[Records shown — start]
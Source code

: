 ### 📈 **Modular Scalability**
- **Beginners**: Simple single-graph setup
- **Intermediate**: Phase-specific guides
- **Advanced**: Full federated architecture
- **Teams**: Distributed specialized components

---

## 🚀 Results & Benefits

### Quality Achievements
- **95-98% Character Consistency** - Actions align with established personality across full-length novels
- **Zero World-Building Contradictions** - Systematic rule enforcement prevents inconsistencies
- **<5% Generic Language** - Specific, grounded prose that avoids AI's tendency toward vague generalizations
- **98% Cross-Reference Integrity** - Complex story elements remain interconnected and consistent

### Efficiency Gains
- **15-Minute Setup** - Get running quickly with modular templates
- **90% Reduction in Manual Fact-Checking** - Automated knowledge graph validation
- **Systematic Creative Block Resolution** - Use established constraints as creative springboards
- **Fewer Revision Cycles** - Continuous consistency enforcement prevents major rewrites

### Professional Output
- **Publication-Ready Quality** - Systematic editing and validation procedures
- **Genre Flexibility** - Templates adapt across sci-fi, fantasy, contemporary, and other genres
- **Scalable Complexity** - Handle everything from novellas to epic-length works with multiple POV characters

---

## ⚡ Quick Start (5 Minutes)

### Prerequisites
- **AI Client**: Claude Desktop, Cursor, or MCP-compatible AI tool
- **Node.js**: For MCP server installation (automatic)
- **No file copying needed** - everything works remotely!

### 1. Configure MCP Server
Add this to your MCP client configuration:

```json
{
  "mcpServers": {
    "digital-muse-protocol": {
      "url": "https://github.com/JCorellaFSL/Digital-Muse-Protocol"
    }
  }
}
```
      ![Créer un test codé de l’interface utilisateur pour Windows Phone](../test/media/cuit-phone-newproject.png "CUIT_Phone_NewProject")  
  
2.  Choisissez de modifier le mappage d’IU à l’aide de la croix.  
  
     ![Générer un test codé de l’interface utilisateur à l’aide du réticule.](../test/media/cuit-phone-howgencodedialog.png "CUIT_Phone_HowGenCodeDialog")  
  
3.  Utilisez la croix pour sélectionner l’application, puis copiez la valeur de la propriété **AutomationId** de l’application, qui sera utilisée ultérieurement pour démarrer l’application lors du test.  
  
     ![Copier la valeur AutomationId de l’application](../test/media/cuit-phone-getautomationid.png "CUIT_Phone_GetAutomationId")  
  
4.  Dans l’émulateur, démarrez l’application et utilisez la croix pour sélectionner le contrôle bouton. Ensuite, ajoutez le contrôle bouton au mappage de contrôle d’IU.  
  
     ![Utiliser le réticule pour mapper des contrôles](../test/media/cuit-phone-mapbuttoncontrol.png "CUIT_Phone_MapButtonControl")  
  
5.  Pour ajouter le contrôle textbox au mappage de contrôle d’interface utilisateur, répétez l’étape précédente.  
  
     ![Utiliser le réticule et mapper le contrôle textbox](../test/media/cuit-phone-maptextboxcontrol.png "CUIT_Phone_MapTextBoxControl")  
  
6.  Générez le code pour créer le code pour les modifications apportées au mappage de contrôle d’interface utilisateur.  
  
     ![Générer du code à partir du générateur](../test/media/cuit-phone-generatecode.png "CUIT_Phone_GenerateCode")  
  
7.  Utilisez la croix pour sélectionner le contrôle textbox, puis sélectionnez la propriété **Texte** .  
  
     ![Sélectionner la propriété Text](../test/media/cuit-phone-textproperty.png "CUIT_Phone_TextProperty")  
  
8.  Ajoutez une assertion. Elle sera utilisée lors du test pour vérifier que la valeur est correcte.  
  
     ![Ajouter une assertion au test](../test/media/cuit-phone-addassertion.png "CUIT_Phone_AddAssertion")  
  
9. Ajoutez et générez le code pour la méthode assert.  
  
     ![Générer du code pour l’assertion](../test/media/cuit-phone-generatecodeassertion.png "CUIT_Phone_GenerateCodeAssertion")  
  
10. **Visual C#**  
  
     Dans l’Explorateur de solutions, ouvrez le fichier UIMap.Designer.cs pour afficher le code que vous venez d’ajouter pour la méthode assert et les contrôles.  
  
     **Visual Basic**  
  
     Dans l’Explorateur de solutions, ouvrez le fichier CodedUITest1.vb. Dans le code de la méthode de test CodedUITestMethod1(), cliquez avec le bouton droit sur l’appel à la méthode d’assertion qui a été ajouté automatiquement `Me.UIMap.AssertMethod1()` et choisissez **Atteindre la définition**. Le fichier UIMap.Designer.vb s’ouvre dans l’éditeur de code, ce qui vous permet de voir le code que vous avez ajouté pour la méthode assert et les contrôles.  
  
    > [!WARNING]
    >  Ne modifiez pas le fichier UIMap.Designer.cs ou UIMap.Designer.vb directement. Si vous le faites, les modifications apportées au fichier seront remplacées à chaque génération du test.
[Records shown — finish]
• What the exercise asks
Which lines above hold the string "Quality"? Copy each of them.

• Exercise result
### Quality Achievements
- **Publication-Ready Quality** - Systematic editing and validation procedures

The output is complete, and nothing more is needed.